◆ WHAT IS NEEDED ◆
The answer must be a single number: how many lines of the records below hold the word "changes".

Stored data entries
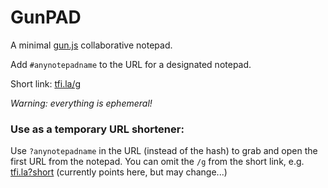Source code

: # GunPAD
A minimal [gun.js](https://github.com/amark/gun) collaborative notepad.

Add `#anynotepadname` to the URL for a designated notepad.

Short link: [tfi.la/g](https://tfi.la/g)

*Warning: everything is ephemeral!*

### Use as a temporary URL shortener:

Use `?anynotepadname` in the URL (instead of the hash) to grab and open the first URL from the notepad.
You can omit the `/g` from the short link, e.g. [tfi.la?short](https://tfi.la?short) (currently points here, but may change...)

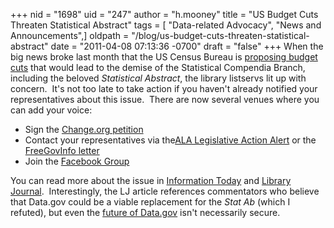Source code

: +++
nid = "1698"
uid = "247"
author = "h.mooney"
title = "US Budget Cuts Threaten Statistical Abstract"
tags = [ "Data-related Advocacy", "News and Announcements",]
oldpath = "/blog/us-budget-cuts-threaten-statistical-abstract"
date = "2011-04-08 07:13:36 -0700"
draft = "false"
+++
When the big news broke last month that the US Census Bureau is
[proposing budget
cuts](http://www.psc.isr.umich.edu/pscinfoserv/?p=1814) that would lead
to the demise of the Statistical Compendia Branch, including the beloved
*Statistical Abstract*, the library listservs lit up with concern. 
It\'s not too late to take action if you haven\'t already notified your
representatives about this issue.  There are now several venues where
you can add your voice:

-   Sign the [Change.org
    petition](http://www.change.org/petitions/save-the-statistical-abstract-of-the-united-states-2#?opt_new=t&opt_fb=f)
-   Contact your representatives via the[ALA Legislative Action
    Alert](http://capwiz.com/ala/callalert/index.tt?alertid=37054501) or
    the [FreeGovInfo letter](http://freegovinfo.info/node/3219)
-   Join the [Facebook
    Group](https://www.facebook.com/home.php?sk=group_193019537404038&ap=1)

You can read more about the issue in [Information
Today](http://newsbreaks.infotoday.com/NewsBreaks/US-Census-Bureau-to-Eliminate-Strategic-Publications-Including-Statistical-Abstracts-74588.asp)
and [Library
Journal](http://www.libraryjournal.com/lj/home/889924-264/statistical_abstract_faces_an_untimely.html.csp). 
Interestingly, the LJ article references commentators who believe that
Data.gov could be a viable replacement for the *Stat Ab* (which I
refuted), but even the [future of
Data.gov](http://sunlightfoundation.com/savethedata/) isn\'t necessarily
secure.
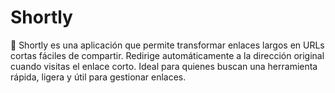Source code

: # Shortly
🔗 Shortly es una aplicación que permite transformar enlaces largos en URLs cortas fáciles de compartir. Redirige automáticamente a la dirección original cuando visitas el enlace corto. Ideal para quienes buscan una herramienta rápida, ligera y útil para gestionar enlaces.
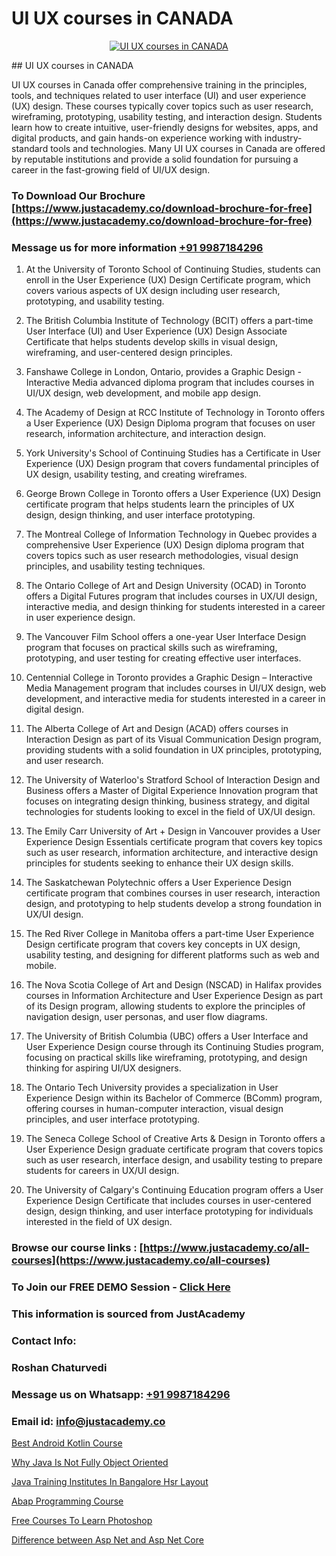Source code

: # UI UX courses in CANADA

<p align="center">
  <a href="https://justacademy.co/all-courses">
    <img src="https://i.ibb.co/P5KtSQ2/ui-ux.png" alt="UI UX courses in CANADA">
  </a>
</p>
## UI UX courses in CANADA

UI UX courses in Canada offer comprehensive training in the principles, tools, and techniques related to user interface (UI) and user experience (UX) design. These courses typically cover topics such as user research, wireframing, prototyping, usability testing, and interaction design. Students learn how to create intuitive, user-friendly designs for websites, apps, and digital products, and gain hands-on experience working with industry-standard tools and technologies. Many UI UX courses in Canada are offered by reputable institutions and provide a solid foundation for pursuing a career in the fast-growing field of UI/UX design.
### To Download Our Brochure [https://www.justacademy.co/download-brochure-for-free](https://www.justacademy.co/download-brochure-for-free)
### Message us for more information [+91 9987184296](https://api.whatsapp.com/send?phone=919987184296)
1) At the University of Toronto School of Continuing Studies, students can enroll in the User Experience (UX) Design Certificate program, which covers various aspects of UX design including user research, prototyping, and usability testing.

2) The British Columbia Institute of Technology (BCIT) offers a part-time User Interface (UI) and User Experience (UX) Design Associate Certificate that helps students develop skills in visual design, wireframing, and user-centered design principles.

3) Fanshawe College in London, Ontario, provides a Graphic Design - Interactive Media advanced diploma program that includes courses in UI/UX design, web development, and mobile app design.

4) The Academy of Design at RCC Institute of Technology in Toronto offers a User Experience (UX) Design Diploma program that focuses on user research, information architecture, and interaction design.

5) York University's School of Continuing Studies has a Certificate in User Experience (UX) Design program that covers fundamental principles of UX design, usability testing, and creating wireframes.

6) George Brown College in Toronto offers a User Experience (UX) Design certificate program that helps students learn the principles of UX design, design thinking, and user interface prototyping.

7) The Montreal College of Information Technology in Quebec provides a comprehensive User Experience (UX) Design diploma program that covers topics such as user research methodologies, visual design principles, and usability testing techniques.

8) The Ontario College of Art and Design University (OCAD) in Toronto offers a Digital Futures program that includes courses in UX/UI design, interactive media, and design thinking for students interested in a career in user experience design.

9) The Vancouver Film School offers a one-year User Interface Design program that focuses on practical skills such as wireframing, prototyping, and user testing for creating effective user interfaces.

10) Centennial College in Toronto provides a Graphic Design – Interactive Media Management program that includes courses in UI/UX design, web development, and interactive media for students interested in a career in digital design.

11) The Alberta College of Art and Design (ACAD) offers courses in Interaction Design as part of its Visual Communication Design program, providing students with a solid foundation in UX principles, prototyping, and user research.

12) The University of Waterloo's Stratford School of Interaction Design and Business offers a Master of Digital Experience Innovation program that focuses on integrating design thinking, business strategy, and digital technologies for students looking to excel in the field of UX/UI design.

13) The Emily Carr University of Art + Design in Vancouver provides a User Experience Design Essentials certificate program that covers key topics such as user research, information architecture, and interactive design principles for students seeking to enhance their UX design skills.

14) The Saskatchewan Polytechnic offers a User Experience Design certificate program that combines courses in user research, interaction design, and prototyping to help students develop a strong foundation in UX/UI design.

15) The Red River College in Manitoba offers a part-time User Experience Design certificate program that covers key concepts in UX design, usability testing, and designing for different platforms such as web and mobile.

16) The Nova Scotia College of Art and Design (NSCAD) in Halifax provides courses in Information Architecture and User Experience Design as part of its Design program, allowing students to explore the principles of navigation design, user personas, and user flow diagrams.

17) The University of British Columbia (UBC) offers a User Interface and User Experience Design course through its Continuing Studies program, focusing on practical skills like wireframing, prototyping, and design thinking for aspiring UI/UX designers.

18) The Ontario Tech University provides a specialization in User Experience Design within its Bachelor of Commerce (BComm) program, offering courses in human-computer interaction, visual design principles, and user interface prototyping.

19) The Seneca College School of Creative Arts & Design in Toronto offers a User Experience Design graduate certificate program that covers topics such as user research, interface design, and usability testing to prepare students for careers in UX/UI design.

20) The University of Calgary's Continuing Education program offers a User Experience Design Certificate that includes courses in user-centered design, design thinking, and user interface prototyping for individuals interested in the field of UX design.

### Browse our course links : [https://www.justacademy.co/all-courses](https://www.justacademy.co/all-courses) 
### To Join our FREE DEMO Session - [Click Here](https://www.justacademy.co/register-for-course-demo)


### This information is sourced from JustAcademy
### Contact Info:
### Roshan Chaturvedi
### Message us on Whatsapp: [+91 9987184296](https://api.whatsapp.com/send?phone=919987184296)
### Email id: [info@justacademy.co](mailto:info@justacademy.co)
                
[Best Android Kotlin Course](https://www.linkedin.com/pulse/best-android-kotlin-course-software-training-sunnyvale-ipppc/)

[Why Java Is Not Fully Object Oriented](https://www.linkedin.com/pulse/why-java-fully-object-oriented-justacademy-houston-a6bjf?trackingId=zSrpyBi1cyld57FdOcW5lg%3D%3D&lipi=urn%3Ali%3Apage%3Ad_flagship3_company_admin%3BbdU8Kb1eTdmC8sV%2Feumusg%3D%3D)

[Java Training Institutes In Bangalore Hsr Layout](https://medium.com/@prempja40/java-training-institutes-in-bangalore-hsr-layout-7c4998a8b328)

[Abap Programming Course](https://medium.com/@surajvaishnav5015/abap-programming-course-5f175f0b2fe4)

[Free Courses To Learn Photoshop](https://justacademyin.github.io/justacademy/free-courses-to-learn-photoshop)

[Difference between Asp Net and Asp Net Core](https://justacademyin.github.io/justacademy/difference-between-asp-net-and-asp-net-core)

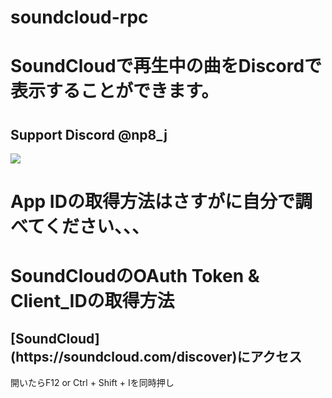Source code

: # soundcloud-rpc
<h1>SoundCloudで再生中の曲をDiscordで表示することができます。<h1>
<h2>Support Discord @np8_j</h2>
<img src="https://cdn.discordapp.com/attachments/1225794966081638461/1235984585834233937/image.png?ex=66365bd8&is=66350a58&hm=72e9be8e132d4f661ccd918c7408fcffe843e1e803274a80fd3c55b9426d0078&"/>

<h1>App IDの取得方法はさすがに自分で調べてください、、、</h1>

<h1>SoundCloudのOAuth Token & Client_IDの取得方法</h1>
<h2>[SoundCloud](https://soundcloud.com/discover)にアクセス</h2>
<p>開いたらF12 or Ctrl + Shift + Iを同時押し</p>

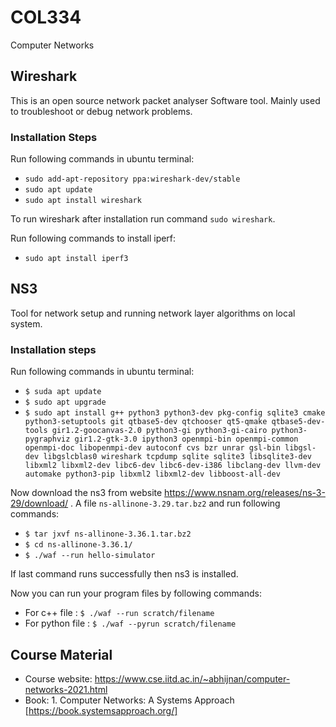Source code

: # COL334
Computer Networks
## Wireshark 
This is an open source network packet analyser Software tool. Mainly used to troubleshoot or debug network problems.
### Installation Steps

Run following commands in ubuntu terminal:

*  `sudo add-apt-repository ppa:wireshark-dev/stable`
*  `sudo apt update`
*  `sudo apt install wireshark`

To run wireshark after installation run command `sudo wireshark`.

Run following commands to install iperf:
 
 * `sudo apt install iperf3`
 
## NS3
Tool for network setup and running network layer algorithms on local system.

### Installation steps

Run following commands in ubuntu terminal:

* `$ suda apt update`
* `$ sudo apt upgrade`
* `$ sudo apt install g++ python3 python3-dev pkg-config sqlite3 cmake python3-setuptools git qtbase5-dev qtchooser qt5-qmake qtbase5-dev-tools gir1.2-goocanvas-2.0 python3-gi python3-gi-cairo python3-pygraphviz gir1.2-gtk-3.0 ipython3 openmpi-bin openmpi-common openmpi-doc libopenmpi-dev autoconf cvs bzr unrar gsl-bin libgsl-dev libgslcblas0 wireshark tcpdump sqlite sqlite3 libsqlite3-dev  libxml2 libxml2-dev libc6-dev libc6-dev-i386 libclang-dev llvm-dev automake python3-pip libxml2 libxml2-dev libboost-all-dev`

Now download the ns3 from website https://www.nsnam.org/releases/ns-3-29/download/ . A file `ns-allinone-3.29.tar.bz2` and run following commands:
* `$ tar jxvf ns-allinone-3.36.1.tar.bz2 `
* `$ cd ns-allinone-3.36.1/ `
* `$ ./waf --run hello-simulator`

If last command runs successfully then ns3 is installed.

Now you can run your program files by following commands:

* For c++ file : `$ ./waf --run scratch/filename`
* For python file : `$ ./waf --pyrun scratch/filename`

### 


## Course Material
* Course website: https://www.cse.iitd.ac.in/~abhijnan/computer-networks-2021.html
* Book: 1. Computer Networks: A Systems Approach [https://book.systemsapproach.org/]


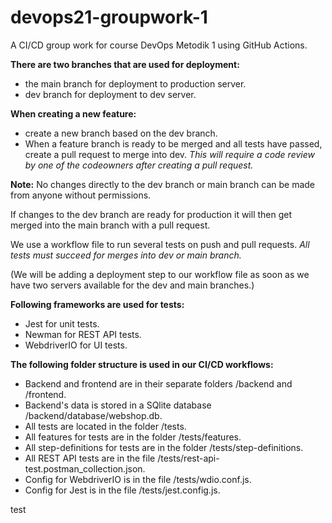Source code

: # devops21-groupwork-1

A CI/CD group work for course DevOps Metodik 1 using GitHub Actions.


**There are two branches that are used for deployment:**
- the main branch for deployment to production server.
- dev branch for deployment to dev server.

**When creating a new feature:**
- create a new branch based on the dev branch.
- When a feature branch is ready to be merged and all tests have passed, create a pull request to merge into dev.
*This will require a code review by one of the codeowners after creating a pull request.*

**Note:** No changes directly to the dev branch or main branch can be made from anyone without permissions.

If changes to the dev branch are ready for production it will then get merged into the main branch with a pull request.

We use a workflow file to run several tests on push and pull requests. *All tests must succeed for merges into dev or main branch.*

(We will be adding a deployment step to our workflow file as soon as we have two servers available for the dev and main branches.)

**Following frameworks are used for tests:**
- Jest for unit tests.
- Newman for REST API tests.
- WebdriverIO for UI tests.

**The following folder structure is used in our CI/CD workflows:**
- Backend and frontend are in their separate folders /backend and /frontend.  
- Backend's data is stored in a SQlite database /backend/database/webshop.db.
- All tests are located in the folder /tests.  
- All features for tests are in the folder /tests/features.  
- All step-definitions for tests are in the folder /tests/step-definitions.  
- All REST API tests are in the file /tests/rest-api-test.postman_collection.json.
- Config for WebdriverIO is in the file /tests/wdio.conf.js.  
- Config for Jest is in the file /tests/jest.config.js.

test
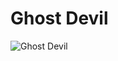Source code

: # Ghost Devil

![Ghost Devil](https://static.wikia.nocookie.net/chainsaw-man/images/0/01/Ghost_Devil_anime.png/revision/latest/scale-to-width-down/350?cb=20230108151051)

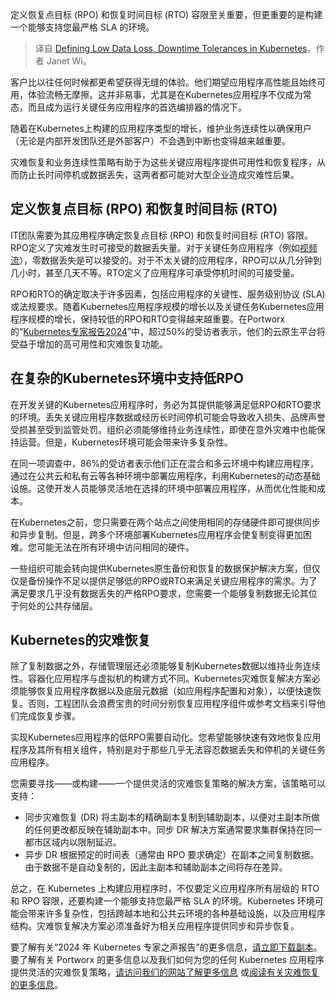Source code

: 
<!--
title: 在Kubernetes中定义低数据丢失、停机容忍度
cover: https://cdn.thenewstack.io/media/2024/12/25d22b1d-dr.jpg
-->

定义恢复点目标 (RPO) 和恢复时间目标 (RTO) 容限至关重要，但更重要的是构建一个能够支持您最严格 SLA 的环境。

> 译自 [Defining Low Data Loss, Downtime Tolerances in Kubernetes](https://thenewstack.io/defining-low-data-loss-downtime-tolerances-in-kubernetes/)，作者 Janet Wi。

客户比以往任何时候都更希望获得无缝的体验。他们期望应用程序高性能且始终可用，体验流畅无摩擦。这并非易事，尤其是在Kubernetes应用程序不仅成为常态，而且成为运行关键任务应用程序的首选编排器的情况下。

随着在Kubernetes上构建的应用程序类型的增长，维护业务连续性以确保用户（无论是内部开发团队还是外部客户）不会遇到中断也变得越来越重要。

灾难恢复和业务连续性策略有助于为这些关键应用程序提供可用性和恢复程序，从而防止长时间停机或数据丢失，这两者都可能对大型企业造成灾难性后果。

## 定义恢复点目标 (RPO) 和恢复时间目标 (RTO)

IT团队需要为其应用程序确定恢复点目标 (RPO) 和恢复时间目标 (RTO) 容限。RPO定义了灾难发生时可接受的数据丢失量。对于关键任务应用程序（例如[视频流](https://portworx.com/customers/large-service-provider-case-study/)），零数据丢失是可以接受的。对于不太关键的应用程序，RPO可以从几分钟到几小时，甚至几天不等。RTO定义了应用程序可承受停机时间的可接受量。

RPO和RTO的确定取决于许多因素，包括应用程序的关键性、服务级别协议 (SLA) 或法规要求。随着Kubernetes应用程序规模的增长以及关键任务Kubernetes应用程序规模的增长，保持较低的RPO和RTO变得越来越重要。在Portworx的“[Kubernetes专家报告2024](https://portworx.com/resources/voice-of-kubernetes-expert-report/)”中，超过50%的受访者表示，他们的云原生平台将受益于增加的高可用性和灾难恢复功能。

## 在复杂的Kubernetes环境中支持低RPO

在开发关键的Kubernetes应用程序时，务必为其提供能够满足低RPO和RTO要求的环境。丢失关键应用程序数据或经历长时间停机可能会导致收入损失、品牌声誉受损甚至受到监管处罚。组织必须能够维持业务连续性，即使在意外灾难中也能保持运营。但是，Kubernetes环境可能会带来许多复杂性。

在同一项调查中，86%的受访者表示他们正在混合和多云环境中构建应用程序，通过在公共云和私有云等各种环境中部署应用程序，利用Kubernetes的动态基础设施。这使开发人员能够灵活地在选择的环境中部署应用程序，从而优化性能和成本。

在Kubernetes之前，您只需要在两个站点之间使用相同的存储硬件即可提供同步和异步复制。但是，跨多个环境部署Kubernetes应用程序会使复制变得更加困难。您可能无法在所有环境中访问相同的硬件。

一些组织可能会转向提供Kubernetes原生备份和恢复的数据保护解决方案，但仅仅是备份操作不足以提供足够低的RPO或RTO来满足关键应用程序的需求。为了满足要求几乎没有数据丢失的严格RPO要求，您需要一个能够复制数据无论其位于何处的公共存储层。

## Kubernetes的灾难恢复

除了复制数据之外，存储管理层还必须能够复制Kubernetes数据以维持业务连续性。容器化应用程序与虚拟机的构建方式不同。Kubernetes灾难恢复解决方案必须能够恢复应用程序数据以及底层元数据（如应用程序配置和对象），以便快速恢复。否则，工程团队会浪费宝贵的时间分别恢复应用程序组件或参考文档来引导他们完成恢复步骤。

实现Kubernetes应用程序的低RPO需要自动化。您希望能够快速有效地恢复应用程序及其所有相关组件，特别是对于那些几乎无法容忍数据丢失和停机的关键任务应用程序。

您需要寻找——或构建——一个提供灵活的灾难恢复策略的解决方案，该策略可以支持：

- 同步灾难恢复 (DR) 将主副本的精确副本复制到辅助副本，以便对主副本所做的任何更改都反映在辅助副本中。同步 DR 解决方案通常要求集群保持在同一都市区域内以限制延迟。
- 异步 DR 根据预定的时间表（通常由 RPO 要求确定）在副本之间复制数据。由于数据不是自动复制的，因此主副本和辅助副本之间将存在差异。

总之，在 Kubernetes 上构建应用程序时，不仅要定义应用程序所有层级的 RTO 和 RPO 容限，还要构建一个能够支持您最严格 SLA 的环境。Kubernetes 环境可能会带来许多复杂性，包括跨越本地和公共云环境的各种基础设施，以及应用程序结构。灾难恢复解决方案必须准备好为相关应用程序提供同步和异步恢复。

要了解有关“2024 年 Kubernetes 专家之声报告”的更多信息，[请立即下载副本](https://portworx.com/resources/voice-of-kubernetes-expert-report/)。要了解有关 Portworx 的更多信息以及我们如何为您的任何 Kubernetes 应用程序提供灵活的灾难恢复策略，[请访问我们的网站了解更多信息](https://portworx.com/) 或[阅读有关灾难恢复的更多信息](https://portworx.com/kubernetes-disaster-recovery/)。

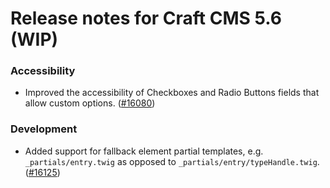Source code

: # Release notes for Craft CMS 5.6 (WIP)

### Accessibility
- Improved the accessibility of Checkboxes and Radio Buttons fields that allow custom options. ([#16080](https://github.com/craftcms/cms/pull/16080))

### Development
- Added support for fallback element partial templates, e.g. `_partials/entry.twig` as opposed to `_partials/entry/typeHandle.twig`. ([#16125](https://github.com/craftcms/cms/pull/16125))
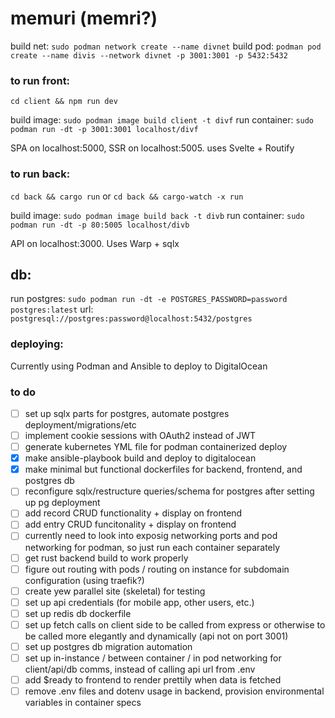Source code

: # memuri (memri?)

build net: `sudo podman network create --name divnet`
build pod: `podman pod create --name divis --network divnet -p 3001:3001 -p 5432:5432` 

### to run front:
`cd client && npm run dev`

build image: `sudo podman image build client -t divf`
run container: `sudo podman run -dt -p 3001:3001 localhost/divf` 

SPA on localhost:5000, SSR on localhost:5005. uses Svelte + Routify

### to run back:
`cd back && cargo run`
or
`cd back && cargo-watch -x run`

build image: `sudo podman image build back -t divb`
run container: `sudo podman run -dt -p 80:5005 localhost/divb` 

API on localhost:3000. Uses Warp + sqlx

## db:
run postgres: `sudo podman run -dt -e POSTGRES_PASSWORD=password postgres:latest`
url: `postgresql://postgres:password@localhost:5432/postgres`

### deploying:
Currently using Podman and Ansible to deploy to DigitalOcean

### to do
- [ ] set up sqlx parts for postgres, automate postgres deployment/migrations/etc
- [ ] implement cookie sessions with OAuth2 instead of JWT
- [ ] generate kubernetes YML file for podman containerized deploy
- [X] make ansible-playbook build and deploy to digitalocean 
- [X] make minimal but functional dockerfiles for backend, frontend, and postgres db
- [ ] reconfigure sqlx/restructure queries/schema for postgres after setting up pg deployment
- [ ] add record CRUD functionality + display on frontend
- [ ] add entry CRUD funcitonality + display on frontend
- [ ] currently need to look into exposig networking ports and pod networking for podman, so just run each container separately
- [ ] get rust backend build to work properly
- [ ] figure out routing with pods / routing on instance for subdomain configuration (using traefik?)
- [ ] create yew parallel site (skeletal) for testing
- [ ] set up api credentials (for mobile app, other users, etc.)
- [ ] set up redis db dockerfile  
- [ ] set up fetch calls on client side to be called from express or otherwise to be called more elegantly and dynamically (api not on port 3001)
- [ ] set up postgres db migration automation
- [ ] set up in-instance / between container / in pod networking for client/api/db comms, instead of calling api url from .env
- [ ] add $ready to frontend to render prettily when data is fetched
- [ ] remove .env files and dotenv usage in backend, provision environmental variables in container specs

◆ SOLUTION BELOW ◆
2